Task prompt: Retype the data exactly. Spelling and punctuation stay as they are.

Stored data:

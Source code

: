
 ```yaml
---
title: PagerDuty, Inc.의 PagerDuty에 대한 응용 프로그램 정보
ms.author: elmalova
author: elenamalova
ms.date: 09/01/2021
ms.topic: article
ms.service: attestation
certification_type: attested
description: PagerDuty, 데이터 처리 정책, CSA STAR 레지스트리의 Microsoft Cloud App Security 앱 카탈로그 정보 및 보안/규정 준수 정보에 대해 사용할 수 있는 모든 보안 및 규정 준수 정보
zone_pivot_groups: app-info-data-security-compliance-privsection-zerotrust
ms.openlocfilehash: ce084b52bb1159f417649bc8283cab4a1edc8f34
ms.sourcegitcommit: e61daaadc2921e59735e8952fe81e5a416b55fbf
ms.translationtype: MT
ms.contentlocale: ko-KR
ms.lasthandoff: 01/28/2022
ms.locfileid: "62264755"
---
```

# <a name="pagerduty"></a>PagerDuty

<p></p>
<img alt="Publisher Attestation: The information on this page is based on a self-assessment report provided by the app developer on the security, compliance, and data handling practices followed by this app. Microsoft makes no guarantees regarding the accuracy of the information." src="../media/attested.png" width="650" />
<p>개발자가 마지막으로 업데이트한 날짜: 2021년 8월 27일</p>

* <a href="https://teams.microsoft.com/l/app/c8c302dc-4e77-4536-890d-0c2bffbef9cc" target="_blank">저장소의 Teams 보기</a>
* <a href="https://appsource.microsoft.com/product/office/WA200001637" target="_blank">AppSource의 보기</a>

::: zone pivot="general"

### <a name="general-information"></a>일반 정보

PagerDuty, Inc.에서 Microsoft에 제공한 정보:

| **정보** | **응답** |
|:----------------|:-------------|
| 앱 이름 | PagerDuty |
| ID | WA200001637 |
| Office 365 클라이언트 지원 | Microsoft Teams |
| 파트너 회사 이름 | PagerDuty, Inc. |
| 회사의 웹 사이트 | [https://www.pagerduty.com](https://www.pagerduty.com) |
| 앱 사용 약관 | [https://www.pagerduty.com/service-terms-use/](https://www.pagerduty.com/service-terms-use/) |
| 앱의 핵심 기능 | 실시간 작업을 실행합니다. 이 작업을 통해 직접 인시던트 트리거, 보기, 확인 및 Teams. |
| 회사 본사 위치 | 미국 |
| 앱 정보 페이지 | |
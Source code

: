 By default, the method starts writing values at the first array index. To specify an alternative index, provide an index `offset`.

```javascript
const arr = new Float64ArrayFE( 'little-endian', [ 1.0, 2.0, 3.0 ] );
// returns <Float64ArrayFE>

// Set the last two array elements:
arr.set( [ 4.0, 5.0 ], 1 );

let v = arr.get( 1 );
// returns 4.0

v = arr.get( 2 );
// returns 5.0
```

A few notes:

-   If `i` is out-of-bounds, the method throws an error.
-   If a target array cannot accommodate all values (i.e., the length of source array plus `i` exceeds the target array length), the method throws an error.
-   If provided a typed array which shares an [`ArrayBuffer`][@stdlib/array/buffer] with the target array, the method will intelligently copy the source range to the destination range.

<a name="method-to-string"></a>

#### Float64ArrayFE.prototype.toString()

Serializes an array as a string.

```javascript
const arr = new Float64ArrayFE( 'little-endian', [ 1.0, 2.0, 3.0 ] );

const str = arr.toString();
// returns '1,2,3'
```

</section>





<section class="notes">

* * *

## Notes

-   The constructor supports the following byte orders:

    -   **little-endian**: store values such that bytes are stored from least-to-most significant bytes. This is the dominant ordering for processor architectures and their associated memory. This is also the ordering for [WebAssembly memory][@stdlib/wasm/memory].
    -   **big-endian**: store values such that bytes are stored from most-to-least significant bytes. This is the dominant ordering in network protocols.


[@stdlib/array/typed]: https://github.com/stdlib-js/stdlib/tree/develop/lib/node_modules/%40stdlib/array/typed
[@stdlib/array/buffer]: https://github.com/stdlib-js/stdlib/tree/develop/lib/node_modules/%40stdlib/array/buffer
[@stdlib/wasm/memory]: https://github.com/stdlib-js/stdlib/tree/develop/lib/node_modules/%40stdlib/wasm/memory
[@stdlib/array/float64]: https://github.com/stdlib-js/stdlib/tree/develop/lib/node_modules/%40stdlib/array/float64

Solution to the problem:
Source code

:
 ```yaml
---
title: PagerDuty, Inc.의 PagerDuty에 대한 응용 프로그램 정보
ms.author: elmalova
author: elenamalova
ms.date: 09/01/2021
ms.topic: article
ms.service: attestation
certification_type: attested
description: PagerDuty, 데이터 처리 정책, CSA STAR 레지스트리의 Microsoft Cloud App Security 앱 카탈로그 정보 및 보안/규정 준수 정보에 대해 사용할 수 있는 모든 보안 및 규정 준수 정보
zone_pivot_groups: app-info-data-security-compliance-privsection-zerotrust
ms.openlocfilehash: ce084b52bb1159f417649bc8283cab4a1edc8f34
ms.sourcegitcommit: e61daaadc2921e59735e8952fe81e5a416b55fbf
ms.translationtype: MT
ms.contentlocale: ko-KR
ms.lasthandoff: 01/28/2022
ms.locfileid: "62264755"
---
```

# <a name="pagerduty"></a>PagerDuty

<p></p>
<img alt="Publisher Attestation: The information on this page is based on a self-assessment report provided by the app developer on the security, compliance, and data handling practices followed by this app. Microsoft makes no guarantees regarding the accuracy of the information." src="../media/attested.png" width="650" />
<p>개발자가 마지막으로 업데이트한 날짜: 2021년 8월 27일</p>

* <a href="https://teams.microsoft.com/l/app/c8c302dc-4e77-4536-890d-0c2bffbef9cc" target="_blank">저장소의 Teams 보기</a>
* <a href="https://appsource.microsoft.com/product/office/WA200001637" target="_blank">AppSource의 보기</a>

::: zone pivot="general"

### <a name="general-information"></a>일반 정보

PagerDuty, Inc.에서 Microsoft에 제공한 정보:

| **정보** | **응답** |
|:----------------|:-------------|
| 앱 이름 | PagerDuty |
| ID | WA200001637 |
| Office 365 클라이언트 지원 | Microsoft Teams |
| 파트너 회사 이름 | PagerDuty, Inc. |
| 회사의 웹 사이트 | [https://www.pagerduty.com](https://www.pagerduty.com) |
| 앱 사용 약관 | [https://www.pagerduty.com/service-terms-use/](https://www.pagerduty.com/service-terms-use/) |
| 앱의 핵심 기능 | 실시간 작업을 실행합니다. 이 작업을 통해 직접 인시던트 트리거, 보기, 확인 및 Teams. |
| 회사 본사 위치 | 미국 |
| 앱 정보 페이지 | |
Source code

: By default, the method starts writing values at the first array index. To specify an alternative index, provide an index `offset`.

```javascript
const arr = new Float64ArrayFE( 'little-endian', [ 1.0, 2.0, 3.0 ] );
// returns <Float64ArrayFE>

// Set the last two array elements:
arr.set( [ 4.0, 5.0 ], 1 );

let v = arr.get( 1 );
// returns 4.0

v = arr.get( 2 );
// returns 5.0
```

A few notes:

-   If `i` is out-of-bounds, the method throws an error.
-   If a target array cannot accommodate all values (i.e., the length of source array plus `i` exceeds the target array length), the method throws an error.
-   If provided a typed array which shares an [`ArrayBuffer`][@stdlib/array/buffer] with the target array, the method will intelligently copy the source range to the destination range.

<a name="method-to-string"></a>

#### Float64ArrayFE.prototype.toString()

Serializes an array as a string.

```javascript
const arr = new Float64ArrayFE( 'little-endian', [ 1.0, 2.0, 3.0 ] );

const str = arr.toString();
// returns '1,2,3'
```

</section>





<section class="notes">

* * *

## Notes

-   The constructor supports the following byte orders:

    -   **little-endian**: store values such that bytes are stored from least-to-most significant bytes. This is the dominant ordering for processor architectures and their associated memory. This is also the ordering for [WebAssembly memory][@stdlib/wasm/memory].
    -   **big-endian**: store values such that bytes are stored from most-to-least significant bytes. This is the dominant ordering in network protocols.


[@stdlib/array/typed]: https://github.com/stdlib-js/stdlib/tree/develop/lib/node_modules/%40stdlib/array/typed
[@stdlib/array/buffer]: https://github.com/stdlib-js/stdlib/tree/develop/lib/node_modules/%40stdlib/array/buffer
[@stdlib/wasm/memory]: https://github.com/stdlib-js/stdlib/tree/develop/lib/node_modules/%40stdlib/wasm/memory
[@stdlib/array/float64]: https://github.com/stdlib-js/stdlib/tree/develop/lib/node_modules/%40stdlib/array/float64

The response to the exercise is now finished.